ASSIGNMENT: Copy out the entire listing below exactly, but without its pictures.

# # # # #

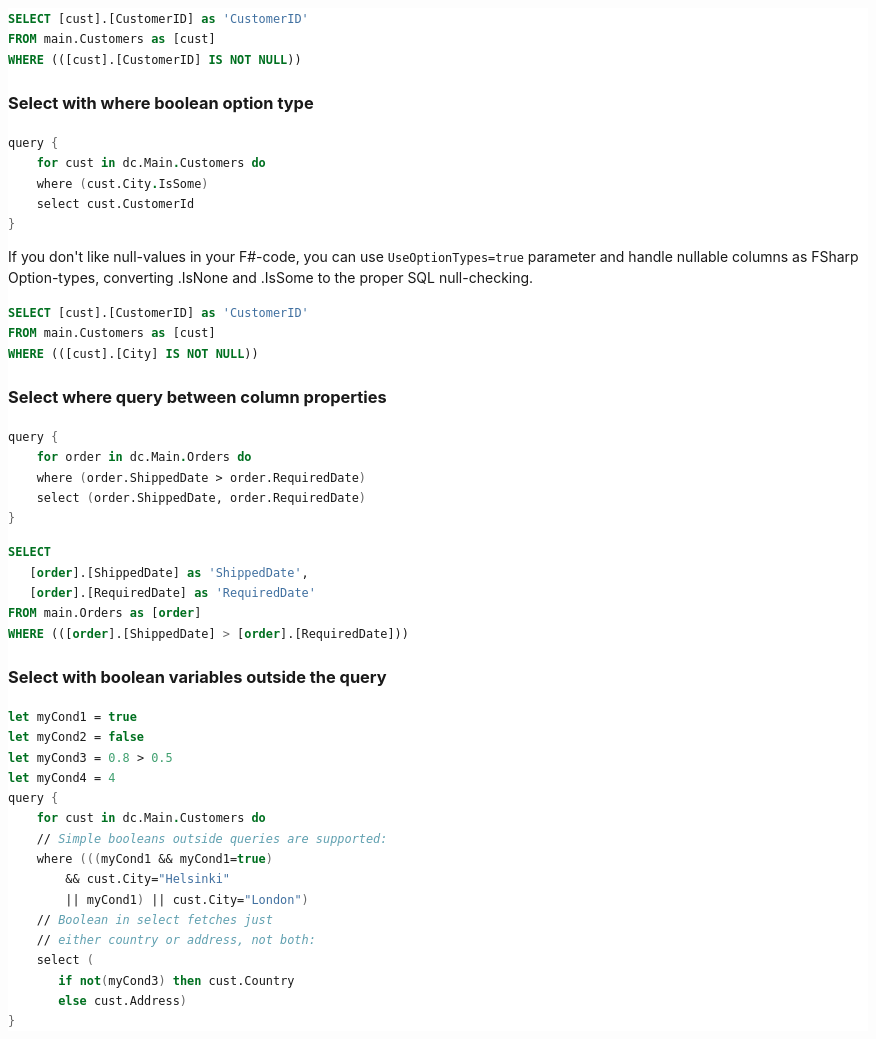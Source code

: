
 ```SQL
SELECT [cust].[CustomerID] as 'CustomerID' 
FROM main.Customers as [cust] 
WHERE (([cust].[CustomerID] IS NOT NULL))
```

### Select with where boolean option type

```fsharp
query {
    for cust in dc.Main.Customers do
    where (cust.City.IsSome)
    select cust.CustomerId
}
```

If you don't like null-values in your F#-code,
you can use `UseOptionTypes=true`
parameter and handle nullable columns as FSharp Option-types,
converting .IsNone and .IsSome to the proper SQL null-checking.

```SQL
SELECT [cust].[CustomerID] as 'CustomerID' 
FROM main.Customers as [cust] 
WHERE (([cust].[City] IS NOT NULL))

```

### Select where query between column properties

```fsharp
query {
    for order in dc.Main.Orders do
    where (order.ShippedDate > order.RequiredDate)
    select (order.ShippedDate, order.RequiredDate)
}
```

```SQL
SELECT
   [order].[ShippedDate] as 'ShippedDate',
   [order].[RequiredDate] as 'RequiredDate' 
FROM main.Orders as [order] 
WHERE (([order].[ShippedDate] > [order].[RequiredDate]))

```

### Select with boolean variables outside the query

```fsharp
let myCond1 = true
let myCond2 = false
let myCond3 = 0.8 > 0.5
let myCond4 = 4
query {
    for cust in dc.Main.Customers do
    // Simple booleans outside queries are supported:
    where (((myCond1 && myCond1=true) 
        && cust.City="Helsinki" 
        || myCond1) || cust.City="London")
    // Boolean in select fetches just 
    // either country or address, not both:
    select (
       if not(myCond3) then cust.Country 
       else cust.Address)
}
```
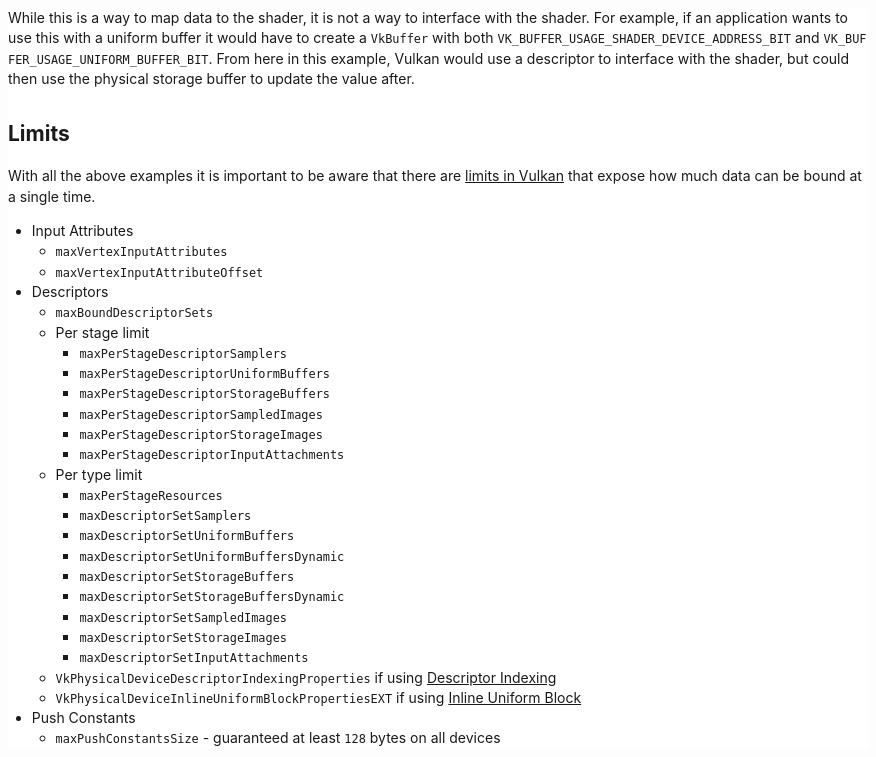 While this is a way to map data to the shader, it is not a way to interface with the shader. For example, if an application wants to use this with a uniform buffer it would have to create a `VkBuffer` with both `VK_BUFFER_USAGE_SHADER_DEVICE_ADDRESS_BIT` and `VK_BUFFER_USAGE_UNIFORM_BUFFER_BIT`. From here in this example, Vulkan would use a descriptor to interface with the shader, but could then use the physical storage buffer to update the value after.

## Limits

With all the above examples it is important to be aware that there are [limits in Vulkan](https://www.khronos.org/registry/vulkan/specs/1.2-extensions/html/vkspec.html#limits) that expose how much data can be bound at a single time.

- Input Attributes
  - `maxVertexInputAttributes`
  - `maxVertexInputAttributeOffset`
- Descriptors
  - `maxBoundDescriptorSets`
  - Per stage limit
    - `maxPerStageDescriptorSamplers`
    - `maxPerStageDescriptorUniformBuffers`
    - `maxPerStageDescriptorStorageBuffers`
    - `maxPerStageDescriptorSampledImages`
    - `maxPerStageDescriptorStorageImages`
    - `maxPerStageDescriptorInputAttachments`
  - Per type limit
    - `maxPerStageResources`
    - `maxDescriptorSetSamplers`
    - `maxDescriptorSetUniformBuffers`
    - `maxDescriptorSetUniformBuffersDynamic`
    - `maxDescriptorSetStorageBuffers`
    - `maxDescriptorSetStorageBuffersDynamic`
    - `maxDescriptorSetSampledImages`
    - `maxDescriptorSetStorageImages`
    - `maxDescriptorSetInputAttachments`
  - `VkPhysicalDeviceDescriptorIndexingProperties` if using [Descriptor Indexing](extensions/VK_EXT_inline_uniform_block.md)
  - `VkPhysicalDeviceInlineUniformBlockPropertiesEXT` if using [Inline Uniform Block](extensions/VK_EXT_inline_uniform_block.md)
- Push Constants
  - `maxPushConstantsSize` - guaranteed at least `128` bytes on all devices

# # # # #

FINAL ANSWER:
Source code

:
 ```SQL
SELECT [cust].[CustomerID] as 'CustomerID' 
FROM main.Customers as [cust] 
WHERE (([cust].[CustomerID] IS NOT NULL))
```

### Select with where boolean option type

```fsharp
query {
    for cust in dc.Main.Customers do
    where (cust.City.IsSome)
    select cust.CustomerId
}
```

If you don't like null-values in your F#-code,
you can use `UseOptionTypes=true`
parameter and handle nullable columns as FSharp Option-types,
converting .IsNone and .IsSome to the proper SQL null-checking.

```SQL
SELECT [cust].[CustomerID] as 'CustomerID' 
FROM main.Customers as [cust] 
WHERE (([cust].[City] IS NOT NULL))

```

### Select where query between column properties

```fsharp
query {
    for order in dc.Main.Orders do
    where (order.ShippedDate > order.RequiredDate)
    select (order.ShippedDate, order.RequiredDate)
}
```

```SQL
SELECT
   [order].[ShippedDate] as 'ShippedDate',
   [order].[RequiredDate] as 'RequiredDate' 
FROM main.Orders as [order] 
WHERE (([order].[ShippedDate] > [order].[RequiredDate]))

```

### Select with boolean variables outside the query

```fsharp
let myCond1 = true
let myCond2 = false
let myCond3 = 0.8 > 0.5
let myCond4 = 4
query {
    for cust in dc.Main.Customers do
    // Simple booleans outside queries are supported:
    where (((myCond1 && myCond1=true) 
        && cust.City="Helsinki" 
        || myCond1) || cust.City="London")
    // Boolean in select fetches just 
    // either country or address, not both:
    select (
       if not(myCond3) then cust.Country 
       else cust.Address)
}
```
 While this is a way to map data to the shader, it is not a way to interface with the shader. For example, if an application wants to use this with a uniform buffer it would have to create a `VkBuffer` with both `VK_BUFFER_USAGE_SHADER_DEVICE_ADDRESS_BIT` and `VK_BUFFER_USAGE_UNIFORM_BUFFER_BIT`. From here in this example, Vulkan would use a descriptor to interface with the shader, but could then use the physical storage buffer to update the value after.

## Limits

With all the above examples it is important to be aware that there are [limits in Vulkan](https://www.khronos.org/registry/vulkan/specs/1.2-extensions/html/vkspec.html#limits) that expose how much data can be bound at a single time.

- Input Attributes
  - `maxVertexInputAttributes`
  - `maxVertexInputAttributeOffset`
- Descriptors
  - `maxBoundDescriptorSets`
  - Per stage limit
    - `maxPerStageDescriptorSamplers`
    - `maxPerStageDescriptorUniformBuffers`
    - `maxPerStageDescriptorStorageBuffers`
    - `maxPerStageDescriptorSampledImages`
    - `maxPerStageDescriptorStorageImages`
    - `maxPerStageDescriptorInputAttachments`
  - Per type limit
    - `maxPerStageResources`
    - `maxDescriptorSetSamplers`
    - `maxDescriptorSetUniformBuffers`
    - `maxDescriptorSetUniformBuffersDynamic`
    - `maxDescriptorSetStorageBuffers`
    - `maxDescriptorSetStorageBuffersDynamic`
    - `maxDescriptorSetSampledImages`
    - `maxDescriptorSetStorageImages`
    - `maxDescriptorSetInputAttachments`
  - `VkPhysicalDeviceDescriptorIndexingProperties` if using [Descriptor Indexing](extensions/VK_EXT_inline_uniform_block.md)
  - `VkPhysicalDeviceInlineUniformBlockPropertiesEXT` if using [Inline Uniform Block](extensions/VK_EXT_inline_uniform_block.md)
- Push Constants
  - `maxPushConstantsSize` - guaranteed at least `128` bytes on all devices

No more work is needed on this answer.